→ TO DO: Your task is to filter the entries and copy every line containing the string "shortcuts".

Records excerpted from a collection
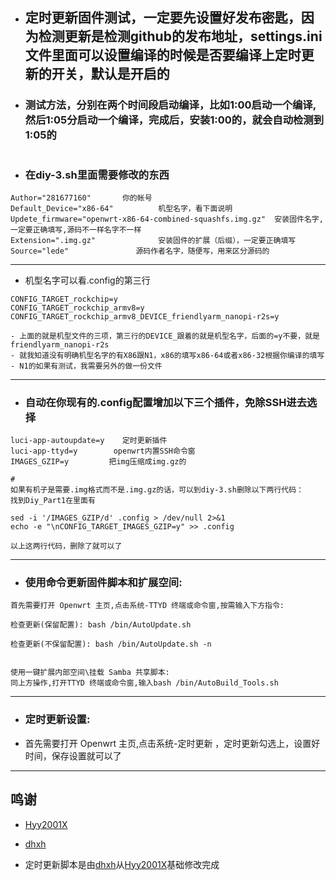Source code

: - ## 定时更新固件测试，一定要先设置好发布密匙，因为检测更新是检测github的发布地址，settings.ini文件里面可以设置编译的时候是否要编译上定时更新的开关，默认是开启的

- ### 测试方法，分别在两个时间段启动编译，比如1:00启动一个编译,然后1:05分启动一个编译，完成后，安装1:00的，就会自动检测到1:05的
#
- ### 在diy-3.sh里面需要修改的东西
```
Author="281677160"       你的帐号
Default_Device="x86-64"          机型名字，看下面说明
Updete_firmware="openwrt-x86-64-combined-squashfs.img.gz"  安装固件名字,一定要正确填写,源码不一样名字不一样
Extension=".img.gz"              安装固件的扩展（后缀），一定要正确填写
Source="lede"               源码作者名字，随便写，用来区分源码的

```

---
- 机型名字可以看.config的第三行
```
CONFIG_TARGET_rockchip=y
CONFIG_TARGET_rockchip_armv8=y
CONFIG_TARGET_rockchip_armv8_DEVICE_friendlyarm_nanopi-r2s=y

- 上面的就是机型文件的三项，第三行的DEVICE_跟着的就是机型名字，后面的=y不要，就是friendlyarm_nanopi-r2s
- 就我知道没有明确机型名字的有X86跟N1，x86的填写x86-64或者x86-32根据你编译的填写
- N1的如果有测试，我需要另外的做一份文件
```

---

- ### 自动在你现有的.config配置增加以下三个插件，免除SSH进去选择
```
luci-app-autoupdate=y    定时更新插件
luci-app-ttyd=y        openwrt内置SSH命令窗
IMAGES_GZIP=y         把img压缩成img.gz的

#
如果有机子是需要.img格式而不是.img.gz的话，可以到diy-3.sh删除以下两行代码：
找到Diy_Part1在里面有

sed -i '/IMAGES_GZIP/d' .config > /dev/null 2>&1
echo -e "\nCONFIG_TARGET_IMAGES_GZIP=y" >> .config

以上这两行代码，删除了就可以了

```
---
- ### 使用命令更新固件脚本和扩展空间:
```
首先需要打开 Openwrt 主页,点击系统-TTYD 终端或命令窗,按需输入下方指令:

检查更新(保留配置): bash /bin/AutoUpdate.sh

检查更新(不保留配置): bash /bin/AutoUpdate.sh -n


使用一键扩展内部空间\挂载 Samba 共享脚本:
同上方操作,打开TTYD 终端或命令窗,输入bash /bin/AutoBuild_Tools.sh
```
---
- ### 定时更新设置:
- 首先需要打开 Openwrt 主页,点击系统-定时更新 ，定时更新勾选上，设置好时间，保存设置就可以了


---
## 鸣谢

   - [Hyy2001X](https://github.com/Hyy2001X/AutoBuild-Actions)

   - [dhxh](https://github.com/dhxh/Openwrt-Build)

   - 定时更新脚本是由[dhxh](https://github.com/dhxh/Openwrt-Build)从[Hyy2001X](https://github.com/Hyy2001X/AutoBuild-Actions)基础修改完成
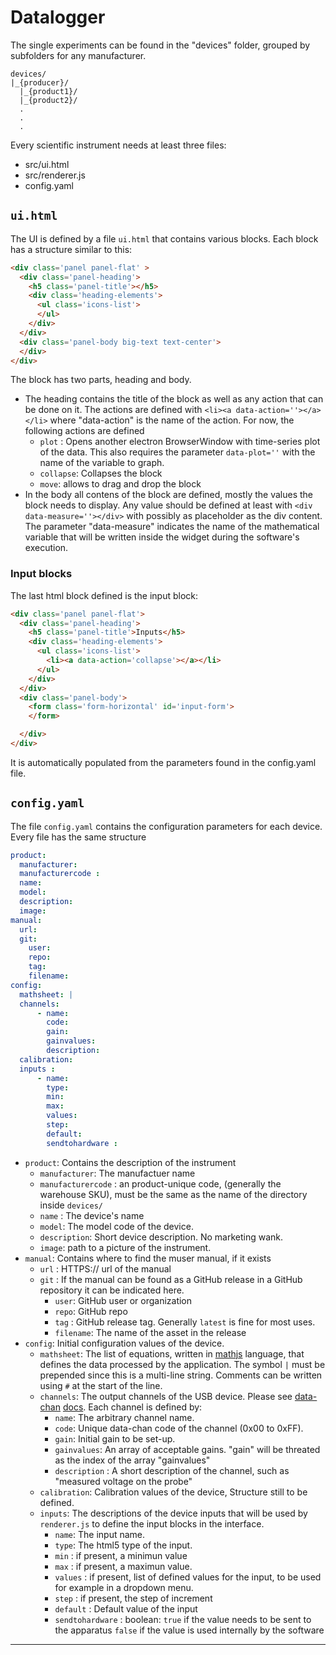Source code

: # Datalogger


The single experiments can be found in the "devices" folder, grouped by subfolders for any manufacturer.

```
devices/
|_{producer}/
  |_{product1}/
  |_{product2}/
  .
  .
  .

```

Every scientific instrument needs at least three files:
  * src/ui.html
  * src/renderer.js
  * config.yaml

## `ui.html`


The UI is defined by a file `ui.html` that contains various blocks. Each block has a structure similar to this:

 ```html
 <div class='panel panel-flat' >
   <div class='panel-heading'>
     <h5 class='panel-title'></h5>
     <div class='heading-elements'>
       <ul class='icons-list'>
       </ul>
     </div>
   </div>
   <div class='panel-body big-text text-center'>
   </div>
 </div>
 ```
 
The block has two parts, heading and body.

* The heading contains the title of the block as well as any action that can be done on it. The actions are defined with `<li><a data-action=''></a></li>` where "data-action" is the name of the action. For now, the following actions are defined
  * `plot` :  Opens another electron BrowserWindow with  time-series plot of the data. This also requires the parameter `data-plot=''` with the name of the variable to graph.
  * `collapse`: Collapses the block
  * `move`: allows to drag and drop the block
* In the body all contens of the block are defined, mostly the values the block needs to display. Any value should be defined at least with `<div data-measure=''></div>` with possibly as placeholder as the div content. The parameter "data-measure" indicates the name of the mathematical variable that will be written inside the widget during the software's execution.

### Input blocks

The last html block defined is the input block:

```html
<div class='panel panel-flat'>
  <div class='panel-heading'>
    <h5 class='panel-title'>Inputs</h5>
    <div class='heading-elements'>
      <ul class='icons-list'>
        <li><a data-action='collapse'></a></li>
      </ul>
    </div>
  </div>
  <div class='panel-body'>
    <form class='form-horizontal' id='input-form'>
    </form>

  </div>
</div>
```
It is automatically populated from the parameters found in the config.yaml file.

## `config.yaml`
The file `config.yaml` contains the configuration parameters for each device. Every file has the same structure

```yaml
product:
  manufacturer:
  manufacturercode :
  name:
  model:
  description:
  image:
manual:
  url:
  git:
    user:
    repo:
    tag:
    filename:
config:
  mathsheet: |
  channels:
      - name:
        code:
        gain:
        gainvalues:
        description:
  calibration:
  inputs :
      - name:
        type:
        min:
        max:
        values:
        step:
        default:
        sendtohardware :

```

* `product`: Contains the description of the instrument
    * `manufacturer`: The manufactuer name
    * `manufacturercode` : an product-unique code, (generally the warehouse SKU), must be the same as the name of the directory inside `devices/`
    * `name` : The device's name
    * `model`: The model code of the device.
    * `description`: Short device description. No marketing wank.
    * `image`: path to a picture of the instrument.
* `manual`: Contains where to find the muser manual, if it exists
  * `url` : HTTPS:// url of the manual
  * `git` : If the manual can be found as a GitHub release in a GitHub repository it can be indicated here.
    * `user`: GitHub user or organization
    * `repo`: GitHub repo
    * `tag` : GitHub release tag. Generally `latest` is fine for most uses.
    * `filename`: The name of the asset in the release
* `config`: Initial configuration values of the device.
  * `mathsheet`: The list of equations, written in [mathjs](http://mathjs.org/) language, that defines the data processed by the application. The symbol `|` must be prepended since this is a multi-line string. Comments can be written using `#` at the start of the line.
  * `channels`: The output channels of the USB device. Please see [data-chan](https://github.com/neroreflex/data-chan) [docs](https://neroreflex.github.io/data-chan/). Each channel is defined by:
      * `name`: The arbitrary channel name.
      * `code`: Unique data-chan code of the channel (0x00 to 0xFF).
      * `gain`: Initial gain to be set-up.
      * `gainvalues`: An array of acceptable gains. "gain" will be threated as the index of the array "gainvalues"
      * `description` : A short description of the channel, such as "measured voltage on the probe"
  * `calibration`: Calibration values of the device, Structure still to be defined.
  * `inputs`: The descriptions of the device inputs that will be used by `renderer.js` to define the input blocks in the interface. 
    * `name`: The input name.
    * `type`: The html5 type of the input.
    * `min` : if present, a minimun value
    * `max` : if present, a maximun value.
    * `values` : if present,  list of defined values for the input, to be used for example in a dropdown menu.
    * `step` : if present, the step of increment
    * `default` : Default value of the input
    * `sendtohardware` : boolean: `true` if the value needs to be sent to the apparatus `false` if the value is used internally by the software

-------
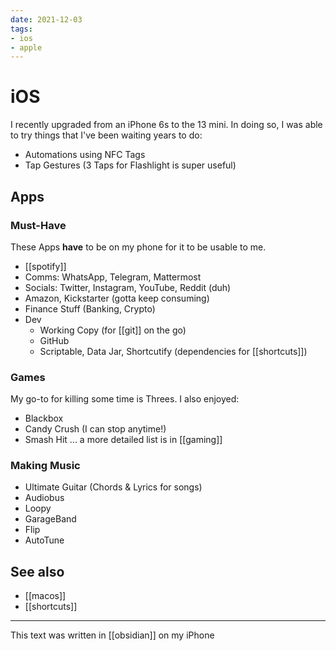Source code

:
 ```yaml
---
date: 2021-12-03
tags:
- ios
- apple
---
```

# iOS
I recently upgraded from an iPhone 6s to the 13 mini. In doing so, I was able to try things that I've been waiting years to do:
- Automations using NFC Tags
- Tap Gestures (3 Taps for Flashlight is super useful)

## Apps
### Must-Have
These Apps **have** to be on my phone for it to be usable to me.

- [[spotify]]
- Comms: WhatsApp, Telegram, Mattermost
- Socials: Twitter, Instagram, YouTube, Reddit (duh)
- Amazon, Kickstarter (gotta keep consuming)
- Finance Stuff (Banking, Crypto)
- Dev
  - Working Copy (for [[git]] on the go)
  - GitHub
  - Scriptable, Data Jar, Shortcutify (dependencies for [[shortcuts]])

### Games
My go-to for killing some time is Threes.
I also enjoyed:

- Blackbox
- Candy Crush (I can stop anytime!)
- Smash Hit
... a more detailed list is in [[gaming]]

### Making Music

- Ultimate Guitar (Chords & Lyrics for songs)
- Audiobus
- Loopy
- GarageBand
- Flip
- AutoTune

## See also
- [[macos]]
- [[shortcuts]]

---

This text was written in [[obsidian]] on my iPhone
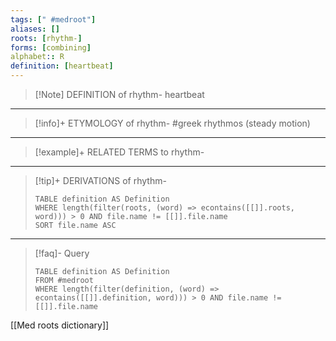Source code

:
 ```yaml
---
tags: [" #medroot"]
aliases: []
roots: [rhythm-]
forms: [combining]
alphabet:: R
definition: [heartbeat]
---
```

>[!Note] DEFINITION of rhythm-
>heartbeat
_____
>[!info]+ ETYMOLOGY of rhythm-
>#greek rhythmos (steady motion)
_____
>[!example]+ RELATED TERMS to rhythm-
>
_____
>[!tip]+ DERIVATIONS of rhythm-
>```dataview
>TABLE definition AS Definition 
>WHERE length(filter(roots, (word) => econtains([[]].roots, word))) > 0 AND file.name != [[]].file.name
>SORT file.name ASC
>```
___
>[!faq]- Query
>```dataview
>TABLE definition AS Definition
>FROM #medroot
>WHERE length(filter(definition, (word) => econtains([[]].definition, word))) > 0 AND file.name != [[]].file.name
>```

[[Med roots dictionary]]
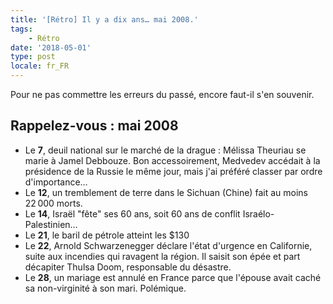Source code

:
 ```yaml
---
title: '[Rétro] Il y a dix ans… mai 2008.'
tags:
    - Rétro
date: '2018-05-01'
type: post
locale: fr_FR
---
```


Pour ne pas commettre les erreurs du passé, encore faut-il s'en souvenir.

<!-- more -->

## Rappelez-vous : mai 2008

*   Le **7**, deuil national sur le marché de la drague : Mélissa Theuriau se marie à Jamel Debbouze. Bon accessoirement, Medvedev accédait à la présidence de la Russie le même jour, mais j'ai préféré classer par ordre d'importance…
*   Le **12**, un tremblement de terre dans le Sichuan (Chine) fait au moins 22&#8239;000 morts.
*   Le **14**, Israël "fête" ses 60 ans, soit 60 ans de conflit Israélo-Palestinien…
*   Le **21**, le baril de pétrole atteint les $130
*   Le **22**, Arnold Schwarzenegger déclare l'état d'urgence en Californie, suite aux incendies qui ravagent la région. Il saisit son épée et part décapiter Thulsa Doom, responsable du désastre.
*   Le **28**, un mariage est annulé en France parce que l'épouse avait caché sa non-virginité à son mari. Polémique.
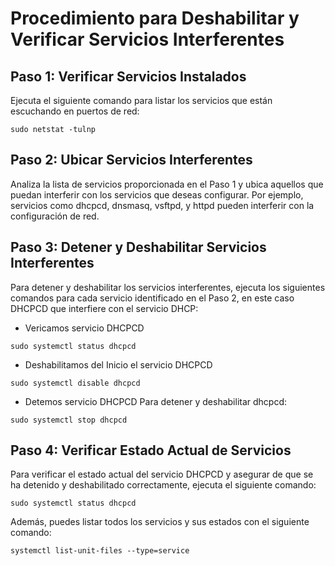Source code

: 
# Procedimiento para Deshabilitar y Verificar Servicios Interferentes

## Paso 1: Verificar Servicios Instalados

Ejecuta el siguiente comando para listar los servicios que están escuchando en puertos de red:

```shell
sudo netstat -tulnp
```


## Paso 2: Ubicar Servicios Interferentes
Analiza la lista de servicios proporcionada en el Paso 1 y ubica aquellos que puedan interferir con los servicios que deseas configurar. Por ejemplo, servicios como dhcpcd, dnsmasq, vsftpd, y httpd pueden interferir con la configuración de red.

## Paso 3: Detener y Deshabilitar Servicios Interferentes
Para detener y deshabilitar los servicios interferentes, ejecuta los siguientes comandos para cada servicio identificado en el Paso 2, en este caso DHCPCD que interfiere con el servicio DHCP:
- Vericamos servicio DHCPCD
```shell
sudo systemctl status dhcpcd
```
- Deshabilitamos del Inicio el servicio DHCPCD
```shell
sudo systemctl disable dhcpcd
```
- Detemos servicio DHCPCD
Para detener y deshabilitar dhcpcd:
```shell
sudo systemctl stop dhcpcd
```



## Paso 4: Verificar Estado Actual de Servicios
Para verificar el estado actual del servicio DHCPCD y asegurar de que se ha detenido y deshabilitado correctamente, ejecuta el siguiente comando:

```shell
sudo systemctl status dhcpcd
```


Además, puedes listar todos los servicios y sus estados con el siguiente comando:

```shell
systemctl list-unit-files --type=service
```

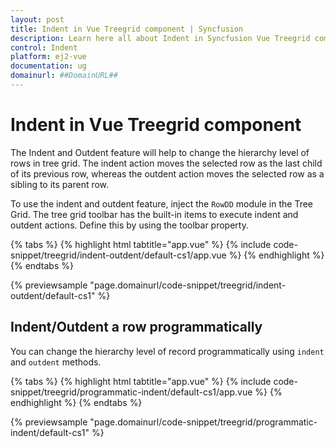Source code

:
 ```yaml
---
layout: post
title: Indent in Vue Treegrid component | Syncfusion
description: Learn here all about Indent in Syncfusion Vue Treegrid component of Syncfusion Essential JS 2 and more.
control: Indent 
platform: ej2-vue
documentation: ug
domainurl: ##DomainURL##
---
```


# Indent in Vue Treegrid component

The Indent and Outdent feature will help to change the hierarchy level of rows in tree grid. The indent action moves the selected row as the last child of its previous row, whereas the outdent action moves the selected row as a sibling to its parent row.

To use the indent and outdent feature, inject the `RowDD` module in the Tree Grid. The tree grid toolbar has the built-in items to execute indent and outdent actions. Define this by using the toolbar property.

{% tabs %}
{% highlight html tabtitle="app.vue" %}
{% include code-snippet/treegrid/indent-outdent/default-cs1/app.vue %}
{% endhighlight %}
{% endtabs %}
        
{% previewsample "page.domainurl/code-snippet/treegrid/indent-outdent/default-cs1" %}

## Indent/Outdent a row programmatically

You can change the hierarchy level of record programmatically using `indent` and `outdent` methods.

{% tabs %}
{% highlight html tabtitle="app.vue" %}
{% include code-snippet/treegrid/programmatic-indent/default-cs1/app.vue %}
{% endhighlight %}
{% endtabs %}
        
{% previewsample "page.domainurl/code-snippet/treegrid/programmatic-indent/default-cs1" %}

→ TASK RESPONSE:
  - Scriptable, Data Jar, Shortcutify (dependencies for [[shortcuts]])
- [[shortcuts]]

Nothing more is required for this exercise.